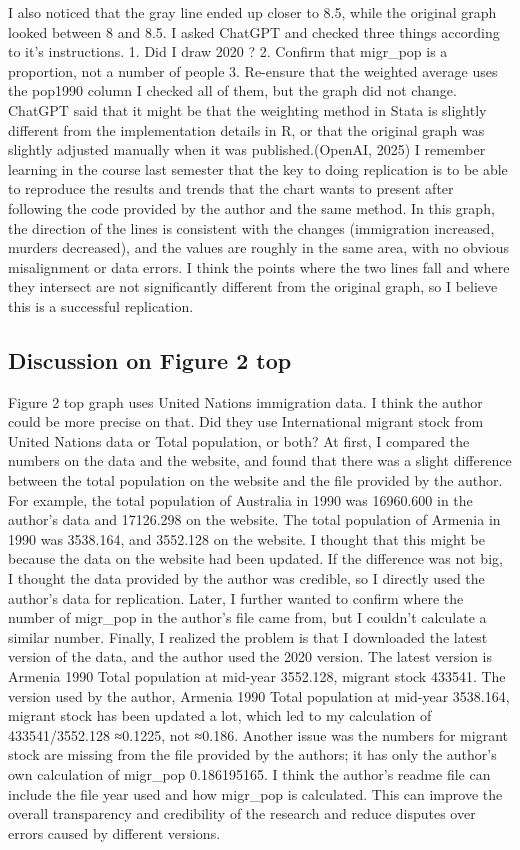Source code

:\documentclass[
  jou,
  floatsintext,
  longtable,
  nolmodern,
  notxfonts,
  notimes,
  colorlinks=true,linkcolor=blue,citecolor=blue,urlcolor=blue]{apa7}
\begin{document}
I also noticed that the gray line ended up closer to 8.5, while the
original graph looked between 8 and 8.5. I asked ChatGPT and checked
three things according to it's instructions. 1. Did I draw 2020 ? 2.
Confirm that migr\_pop is a proportion, not a number of people 3.
Re-ensure that the weighted average uses the pop1990 column I checked
all of them, but the graph did not change. ChatGPT said that it might be
that the weighting method in Stata is slightly different from the
implementation details in R, or that the original graph was slightly
adjusted manually when it was published.(OpenAI, 2025) I remember
learning in the course last semester that the key to doing replication
is to be able to reproduce the results and trends that the chart wants
to present after following the code provided by the author and the same
method. In this graph, the direction of the lines is consistent with the
changes (immigration increased, murders decreased), and the values are
roughly in the same area, with no obvious misalignment or data errors. I
think the points where the two lines fall and where they intersect are
not significantly different from the original graph, so I believe this
is a successful replication.

\subsection{Discussion on Figure 2
top}\label{discussion-on-figure-2-top}

Figure 2 top graph uses United Nations immigration data. I think the
author could be more precise on that. Did they use International migrant
stock from United Nations data or Total population, or both? At first, I
compared the numbers on the data and the website, and found that there
was a slight difference between the total population on the website and
the file provided by the author. For example, the total population of
Australia in 1990 was 16960.600 in the author's data and 17126.298 on
the website. The total population of Armenia in 1990 was 3538.164, and
3552.128 on the website. I thought that this might be because the data
on the website had been updated. If the difference was not big, I
thought the data provided by the author was credible, so I directly used
the author's data for replication. Later, I further wanted to confirm
where the number of migr\_pop in the author's file came from, but I
couldn't calculate a similar number. Finally, I realized the problem is
that I downloaded the latest version of the data, and the author used
the 2020 version. The latest version is Armenia 1990 Total population at
mid-year 3552.128, migrant stock 433541. The version used by the author,
Armenia 1990 Total population at mid-year 3538.164, migrant stock has
been updated a lot, which led to my calculation of 433541/3552.128
≈0.1225, not ≈0.186. Another issue was the numbers for migrant stock are
missing from the file provided by the authors; it has only the author's
own calculation of migr\_pop 0.186195165. I think the author's readme
file can include the file year used and how migr\_pop is calculated.
This can improve the overall transparency and credibility of the
research and reduce disputes over errors caused by different versions.
\end{document}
━━━━━━━━━━━━━━━━━━━━
▶ **About this exercise**:
Retype the records above, but only those lines that fall between the line containing "the file provided by the author." and the line containing "that I downloaded", with both of those lines included, exactly as written.

▶ **Answer to the exercise**:
the file provided by the author. For example, the total population of
Australia in 1990 was 16960.600 in the author's data and 17126.298 on
the website. The total population of Armenia in 1990 was 3538.164, and
3552.128 on the website. I thought that this might be because the data
on the website had been updated. If the difference was not big, I
thought the data provided by the author was credible, so I directly used
the author's data for replication. Later, I further wanted to confirm
where the number of migr\_pop in the author's file came from, but I
couldn't calculate a similar number. Finally, I realized the problem is
that I downloaded the latest version of the data, and the author used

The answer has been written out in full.